Finish in the top three in the ACC, and you’re among stars, as North Carolina (one), Duke and Maryland (one) have won a pair NCAA titles amongst them, and challenged for more. That’s saying something given the twin monsters of Connecticut and Tennessee – winners of 11 of the past 15 titles — ever looming on the national landscape like mountains.

Speaking of the Huskies and Vols, “Over the next two years we’re adding Connecticut and Tennessee to our schedule,” Joseph said. “We can’t be the best if we don’t play the best. I have high expectations, and I know that our players have high expectations. I have no problem with saying that I want to win a championship because that’s what I said seven years ago when I took this job.”

So, if you like a good train, and you want to see one run over something, check out the Tech women.

Their first game will be Nov. 13 at home against Winthrop in the WNIT. Although Montgomery, a guard-forward, is expected to miss the first few games of the season, the Jackets have proven they’re capable without her.

After she tore an anterior cruciate knee ligament in the ACC Tournament last spring, Tech entered the NCAA Tournament and won their first game, at Iowa, without the Jackets’ leading scorer and rebounder.

“Looking back, I remember thinking, `They made it without me,’ ” Montgomery said Tuesday. “With me, I know they can make it.”

Tech returns four starters, all 6-feet or taller in Montgomery (6-1), Deja Foster (6-feet), Brigitte Ardossi (6-2) and Sasha Goodlett (6-5).

Add a top-notch recruiting class of four that includes 6-2 Jasmine Blain, 6-4 Danielle Hamilton-Carter and 6-5 Shayla Bivins, and this will be a big train.
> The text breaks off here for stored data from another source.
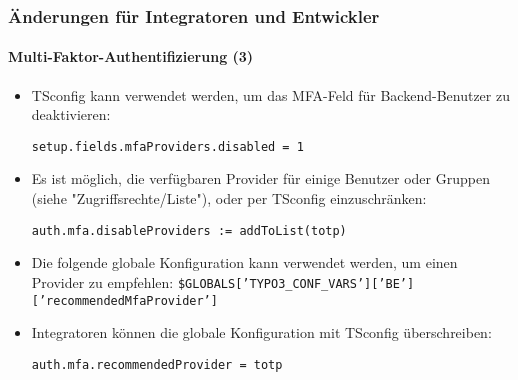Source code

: %

\begin{frame}[fragile]
	\frametitle{Änderungen für Integratoren und Entwickler}
	\framesubtitle{Multi-Faktor-Authentifizierung (3)}


	\begin{itemize}
		\item TSconfig kann verwendet werden, um das MFA-Feld für Backend-Benutzer zu deaktivieren:
\begin{lstlisting}
setup.fields.mfaProviders.disabled = 1
\end{lstlisting}

		\item Es ist möglich, die verfügbaren Provider für einige Benutzer oder Gruppen
			(siehe "Zugriffsrechte/Liste"), oder per TSconfig einzuschränken:
\begin{lstlisting}
auth.mfa.disableProviders := addToList(totp)
\end{lstlisting}

		\item Die folgende globale Konfiguration kann verwendet werden, um einen Provider zu empfehlen:\newline
			\smaller\texttt{\$GLOBALS['TYPO3\_CONF\_VARS']['BE']['recommendedMfaProvider']}\normalsize

		\item Integratoren können die globale Konfiguration mit TSconfig überschreiben:
\begin{lstlisting}
auth.mfa.recommendedProvider = totp
\end{lstlisting}

	\end{itemize}

\end{frame}

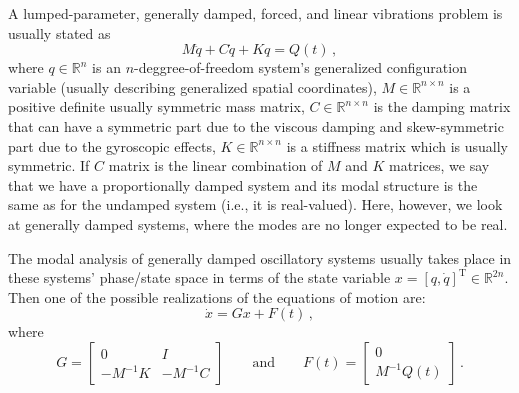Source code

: \documentclass[10pt]{article}
\begin{document}
A lumped-parameter, generally damped, forced, and linear vibrations problem is usually stated as
\begin{equation}
    M\ddot q + C\dot q +K q = Q(t)\,,
\end{equation}
where $q\in \mathbb{R}^n$ is an $n$-deggree-of-freedom system's generalized configuration variable (usually describing generalized spatial coordinates), $M\in \mathbb{R}^{n\times n}$ is a positive definite usually symmetric mass matrix, $C \in \mathbb{R}^{n\times n}$ is the damping matrix that can have a symmetric part due to the viscous damping and skew-symmetric part due to the gyroscopic effects, $K \in \mathbb{R}^{n\times n}$ is a stiffness matrix which is usually symmetric.
If $C$ matrix is the linear combination of $M$ and $K$ matrices, we say that we have a proportionally damped system and its modal structure is the same as for the undamped system (i.e., it is real-valued).
Here, however, we look at generally damped systems, where the modes are no longer expected to be real.

The modal analysis of generally damped oscillatory systems usually takes place in these systems' phase/state space in terms of the state variable $x=[q,\dot q]^\mathrm{T}\in \mathbb{R}^{2n}$.
Then one of the possible realizations of the equations of motion are:
\begin{equation}
    \dot x = G x + F(t)\,,
\end{equation}
where
\begin{equation}
    G = \left[\begin{matrix}{}
  0 & I \\
  -M^{-1}K & -M^{-1}C 
\end{matrix}\right] \qquad \mathrm{and} \qquad F(t) = \left[\begin{matrix}{}
  0 \\
  M^{-1}Q(t) 
\end{matrix}\right]\,.
\end{equation}


\end{document}
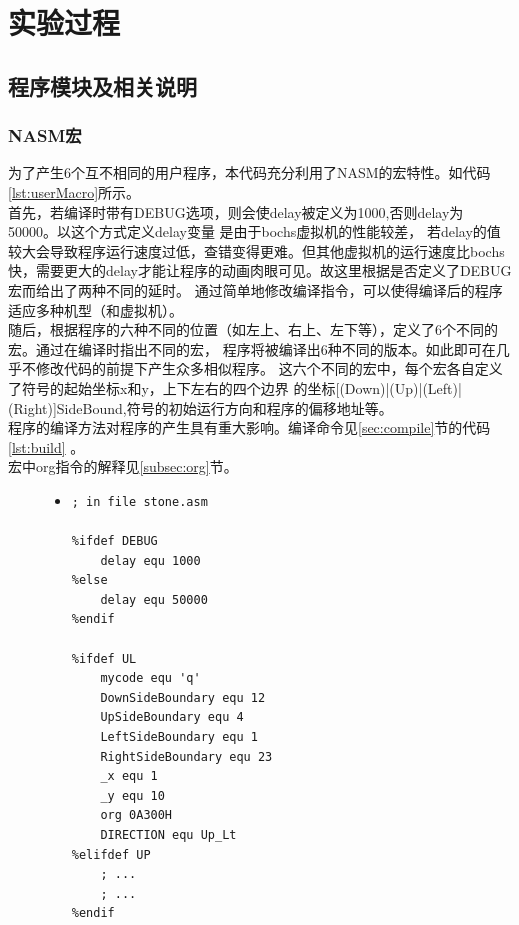 \documentclass[a4paper]{article}
\newcommand{\codev}[1]{\textsf{#1}}
\begin{document}
\section{实验过程}
    \subsection{程序模块及相关说明}\label{subsec:modelIntroduction}
    \subsubsection{NASM宏} \label{subsec:NASMmacro}
    为了产生6个互不相同的用户程序，本代码充分利用了NASM的宏特性。如代码\ref{lst:userMacro}所示。\\
    
    首先，若编译时带有\codev{DEBUG}选项，则会使delay被定义为1000,否则delay为50000。以这个方式定义delay变量
    是由于bochs虚拟机的性能较差，
    若delay的值较大会导致程序运行速度过低，查错变得更难。但其他虚拟机的运行速度比bochs
    快，需要更大的delay才能让程序的动画肉眼可见。故这里根据是否定义了\codev{DEBUG}宏而给出了两种不同的延时。
    通过简单地修改编译指令，可以使得编译后的程序适应多种机型（和虚拟机）。\\
    
    随后，根据程序的六种不同的位置（如左上、右上、左下等），定义了6个不同的宏。通过在编译时指出不同的宏，
    程序将被编译出6种不同的版本。如此即可在几乎不修改代码的前提下产生众多相似程序。
    这六个不同的宏中，每个宏各自定义了符号的起始坐标\codev{x}和\codev{y}，上下左右的四个边界
    的坐标\codev{[(Down)|(Up)|(Left)|(Right)]SideBound},符号的初始运行方向和程序的偏移地址等。\\
    

    程序的编译方法对程序的产生具有重大影响。编译命令见\ref{sec:compile}节的代码\ref{lst:build}
    。\\
    
    宏中\codev{org}指令的解释见\ref{subsec:org}节。
    
    \begin{figure}
    \begin{itemize}
    \item[] \begin{lstlisting}[language={[x86masm]Assembler}, label=lst:userMacro, caption=用户程序中的部分宏代码]
; in file stone.asm 

%ifdef DEBUG
    delay equ 1000
%else
    delay equ 50000
%endif

%ifdef UL
    mycode equ 'q'
    DownSideBoundary equ 12
    UpSideBoundary equ 4
    LeftSideBoundary equ 1
    RightSideBoundary equ 23
    _x equ 1
    _y equ 10
    org 0A300H
    DIRECTION equ Up_Lt
%elifdef UP
    ; ...
    ; ...
%endif
    \end{lstlisting}
    \end{itemize}
    \end{figure}
   
\end{document}
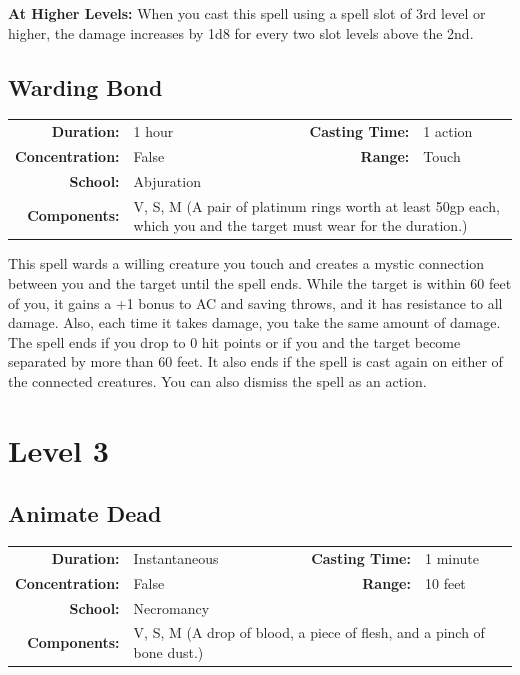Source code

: \documentclass[12pt,showtrims]{memoir}
\begin{document}
\vspace{8pt} \noindent\textbf{At Higher Levels:} When you cast this spell using a spell slot of 3rd level or higher, the damage increases by 1d8 for every two slot levels above the 2nd.
\newpage
\section*{Warding Bond}

{
\small\centering\vspace{-6pt}
\begin{tabular}{rlrl}
\toprule

\textbf{Duration:} & 1 hour &
\textbf{Casting Time:} & 1 action \\
\textbf{Concentration:} & False &
\textbf{Range:} & Touch \\
\textbf{School:} & Abjuration \\
\textbf{Components:} & \multicolumn{3}{p{0.7\textwidth}}{V, S, M (A pair of platinum rings worth at least 50gp each, which you and the target must wear for the duration.)}\\

\bottomrule
\end{tabular}
}

\vspace{1\baselineskip}\noindent This spell wards a willing creature you touch and creates a mystic connection between you and the target until the spell ends. While the target is within 60 feet of you, it gains a +1 bonus to AC and saving throws, and it has resistance to all damage. Also, each time it takes damage, you take the same amount of damage. The spell ends if you drop to 0 hit points or if you and the target become separated by more than 60 feet. It also ends if the spell is cast again on either of the connected creatures. You can also dismiss the spell as an action.

\newpage
\chapter*{Level 3} 
\section*{Animate Dead}

{
\small\centering\vspace{-6pt}
\begin{tabular}{rlrl}
\toprule

\textbf{Duration:} & Instantaneous &
\textbf{Casting Time:} & 1 minute \\
\textbf{Concentration:} & False &
\textbf{Range:} & 10 feet \\
\textbf{School:} & Necromancy \\
\textbf{Components:} & \multicolumn{3}{p{0.7\textwidth}}{V, S, M (A drop of blood, a piece of flesh, and a pinch of bone dust.)}\\

\bottomrule
\end{tabular}
}
\end{document}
The Jackets have 10 players 6-feet or taller, four over 6-4.

The other freshman, Sharena Taylor, is 5-9, and may be in line for substantial minutes at point guard along with sophomore Metra Walthour (5-6).

Montgomery’s early absence will test the Jackets, especially as they play in the WNIT with a possible trip to vaunted Oklahoma State as a reward if Tech beats Winthrop.

“Deja went from averaging two points as a freshman to being our second leading scorer at the end of last season,” Joseph said. “She is the hardest worker I have ever coached. Obviously, she’s the key to our defense. We have a pressing, running and trapping style of defense. And with Alex out early, Deja is going to have to take on a bigger role.”

Ah yes, the pressing, running, trapping style – like a train on hardwood.

Listen, and you can hear the whistle. You need not be close.

“Well, I don’t think that you can live in fear of anything,” Joseph said. “I tell our players that they can’t play this game afraid. I’m not afraid to say that we have a tremendous amount of talent. I put a lot of pressure on myself, because we have everything at Georgia Tech that we need to be successful. I have no excuses.

“I’m not afraid of taking on those kinds of challenges… We need to get some national attention and exposure. You know, you get out there and you’re playing in the Sweet Sixteen or the Elite Eight and have a chance to advance to the Final Four. That’s what it’s all about.”